[WHAT THE EXERCISE ASKS] Give the number of lines in the material below that contain the word "methods", and nothing else.

◆ ◆ ◆

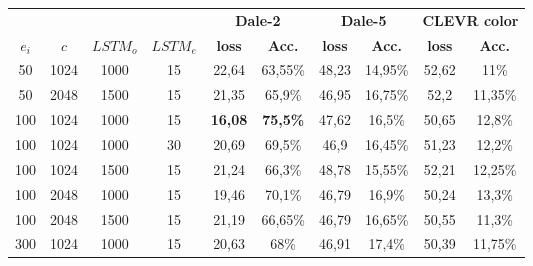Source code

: \begin{table}[hb]
    \centering
    \begin{tabular}{cccc|cc|cc|cc}
        \toprule
              &        &          &          & \multicolumn{2}{c}{\textbf{Dale-2}} & \multicolumn{2}{c}{\textbf{Dale-5}} & \multicolumn{2}{c}{\textbf{CLEVR color}}                                                 \\  \cmidrule(lr){5-6}\cmidrule(lr){7-8}\cmidrule(lr){9-10}
        $e_i$ & $c$    & $LSTM_o$ & $LSTM_e$ & \textbf{loss}                       & \textbf{Acc.}                       & \textbf{loss}                            & \textbf{Acc.} & \textbf{loss} & \textbf{Acc.} \\\midrule
        {50}  & {1024} & {1000}   & {15}     & {22,64}                             & {63,55\%}                           & {48,23}                                  & {14,95\%}     & {52,62}       & {11\%}        \\
        {50}  & {2048} & {1500}   & {15}     & {21,35}                             & {65,9\%}                            & {46,95}                                  & {16,75\%}     & {52,2}        & {11,35\%}     \\
        {100} & {1024} & {1000}   & {15}     & \textbf{16,08}                      & \textbf{75,5\%}                     & {47,62}                                  & {16,5\%}      & {50,65}       & {12,8\%}      \\
        {100} & {1024} & {1000}   & {30}     & {20,69}                             & {69,5\%}                            & {46,9}                                   & {16,45\%}     & {51,23}       & {12,2\%}      \\
        {100} & {1024} & {1500}   & {15}     & {21,24}                             & {66,3\%}                            & {48,78}                                  & {15,55\%}     & {52,21}       & {12,25\%}     \\
        {100} & {2048} & {1000}   & {15}     & {19,46}                             & {70,1\%}                            & {46,79}                                  & {16,9\%}      & {50,24}       & {13,3\%}      \\
        {100} & {2048} & {1500}   & {15}     & {21,19}                             & {66,65\%}                           & {46,79}                                  & {16,65\%}     & {50,55}       & {11,3\%}      \\
        {300} & {1024} & {1000}   & {15}     & {20,63}                             & {68\%}                              & {46,91}                                  & {17,4\%}      & {50,39}       & {11,75\%}     \\

\end{tabular}
\end{table}
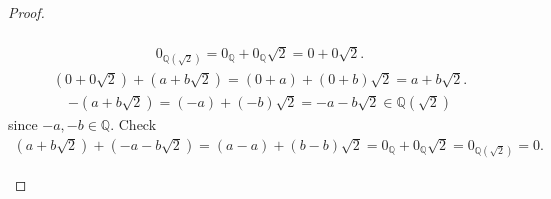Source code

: \documentclass{amsart}
\newcommand{\bbq}{\mathbb{Q}}
\theoremstyle{plain}
\theoremstyle{definition}
\begin{document}
\begin{proof}
\begin{enumerate}[(a)]
\begin{align*}
				\end{align*}
				\begin{align*}
				0_{\bbq(\sqrt 2)} = 0_{\bbq} + 0_{\bbq}\sqrt 2 = 0 + 0\sqrt 2.
				\end{align*}
				\begin{align*}
				(0+0\sqrt 2) + (a+b\sqrt 2) = (0+a) + (0+b)\sqrt 2 = a + b\sqrt 2.
				\end{align*}
				\begin{align*}
				-(a+b\sqrt 2) = (-a)+(-b)\sqrt 2 = -a-b\sqrt 2 \in \bbq(\sqrt 2)
				\end{align*}
				since $-a,-b \in \bbq$. Check \\
				\begin{align*}
				(a+b\sqrt 2) +(-a-b\sqrt 2 ) = (a-a)+(b-b)\sqrt 2 = 0_{\bbq} + 0_{\bbq} \sqrt 2 = 0_{\bbq(\sqrt 2)} = 0.
			    \end{align*}


\end{enumerate}
\end{proof}
\end{document}
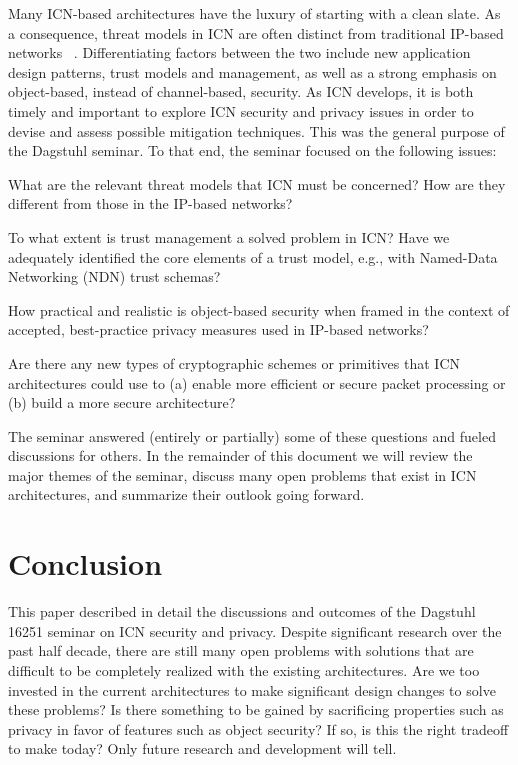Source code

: \documentclass{sig-alternate-05-2015}
\makeatletter
\renewcommand{\paragraph}[1]{\vspace*{0.03in}\noindent{\bf #1.}\hspace{0.25ex \@plus1ex \@minus.2ex}}
\makeatother
\begin{document}
\paragraph{Current Research Challenges}
Many ICN-based architectures have the luxury of starting with a clean slate.
As a consequence, threat models in ICN are often distinct from traditional IP-based
networks ~\cite{wsv-bdpts-13,gtuz-ddndn-13}. Differentiating factors between the two include
new application design patterns, trust models and management, as well as a strong
emphasis on object-based, instead of channel-based, security. As ICN develops, it is both
timely and important to explore ICN security and privacy issues in order to devise and
assess possible mitigation techniques. This was the general purpose of the Dagstuhl
seminar. To that end, the seminar focused on the following issues:
%
\begin{compactitem}
\item What are the relevant threat models that ICN must be concerned? How are
they different from those in the IP-based networks?
\item To what extent is trust management a solved problem in ICN? Have we adequately
identified the core elements of a trust model, e.g., with Named-Data Networking (NDN) trust schemas?
\item How practical and realistic is object-based security when framed in the
context of accepted, best-practice privacy measures used in IP-based networks?
\item Are there any new types of cryptographic schemes or primitives that ICN architectures
could use to (a) enable more efficient or secure packet
processing or (b) build a more secure architecture?
\end{compactitem}
%
The seminar answered (entirely or partially) some of these questions and fueled discussions
for others. In the remainder of this document we will review the major themes of the
seminar, discuss many open problems that exist in ICN architectures, and summarize
their outlook going forward.




\section{Conclusion}
This paper described in detail the discussions and outcomes of the Dagstuhl 16251
seminar on ICN security and privacy. Despite significant research over the past
half decade, there are still many open problems with solutions that are difficult
to be completely realized with the existing architectures. Are we too invested in
the current architectures to make significant design changes to solve these problems?
Is there something to be gained by sacrificing properties such as privacy in favor
of features such as object security? If so, is this the right tradeoff to make today?
Only future research and development will tell.
\end{document}
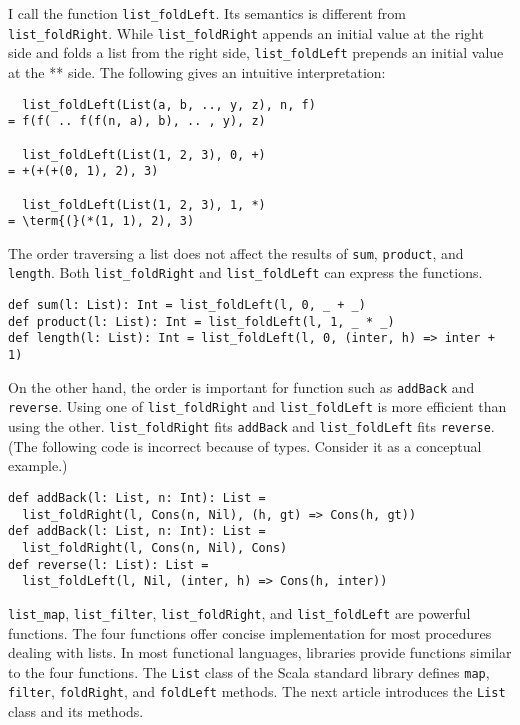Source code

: I call the function \verb!list_foldLeft!. Its semantics is different from
\verb!list_foldRight!. While \verb!list_foldRight! appends an initial value at
the right side and folds a list from the right side, \verb!list_foldLeft!
prepends an initial value at the ** side. The following gives an intuitive
interpretation:

\begin{verbatim}
  list_foldLeft(List(a, b, .., y, z), n, f)
= f(f( .. f(f(n, a), b), .. , y), z)

  list_foldLeft(List(1, 2, 3), 0, +)
= +(+(+(0, 1), 2), 3)

  list_foldLeft(List(1, 2, 3), 1, *)
= \term{(}(*(1, 1), 2), 3)
\end{verbatim}

The order traversing a list does not affect the results of \verb!sum!,
\verb!product!, and \verb!length!. Both \verb!list_foldRight! and
\verb!list_foldLeft! can express the functions.

\begin{verbatim}
def sum(l: List): Int = list_foldLeft(l, 0, _ + _)
def product(l: List): Int = list_foldLeft(l, 1, _ * _)
def length(l: List): Int = list_foldLeft(l, 0, (inter, h) => inter + 1)
\end{verbatim}

On the other hand, the order is important for function such as \verb!addBack! and
\verb!reverse!. Using one of \verb!list_foldRight! and \verb!list_foldLeft! is
more efficient than using the other. \verb!list_foldRight! fits \verb!addBack!
and \verb!list_foldLeft! fits \verb!reverse!. (The following code is incorrect
because of types. Consider it as a conceptual example.)

\begin{verbatim}
def addBack(l: List, n: Int): List =
  list_foldRight(l, Cons(n, Nil), (h, gt) => Cons(h, gt))
def addBack(l: List, n: Int): List =
  list_foldRight(l, Cons(n, Nil), Cons)
def reverse(l: List): List =
  list_foldLeft(l, Nil, (inter, h) => Cons(h, inter))
\end{verbatim}

\verb!list_map!, \verb!list_filter!, \verb!list_foldRight!, and
\verb!list_foldLeft! are powerful functions. The four functions offer concise
implementation for most procedures dealing with lists. In most functional
languages, libraries provide functions similar to the four functions. The
\verb!List! class of the Scala standard library defines \verb!map!,
\verb!filter!, \verb!foldRight!, and \verb!foldLeft! methods. The next article
introduces the \verb!List! class and its methods.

◆ ◆ ◆

[ANSWER TO THIS EXERCISE] 2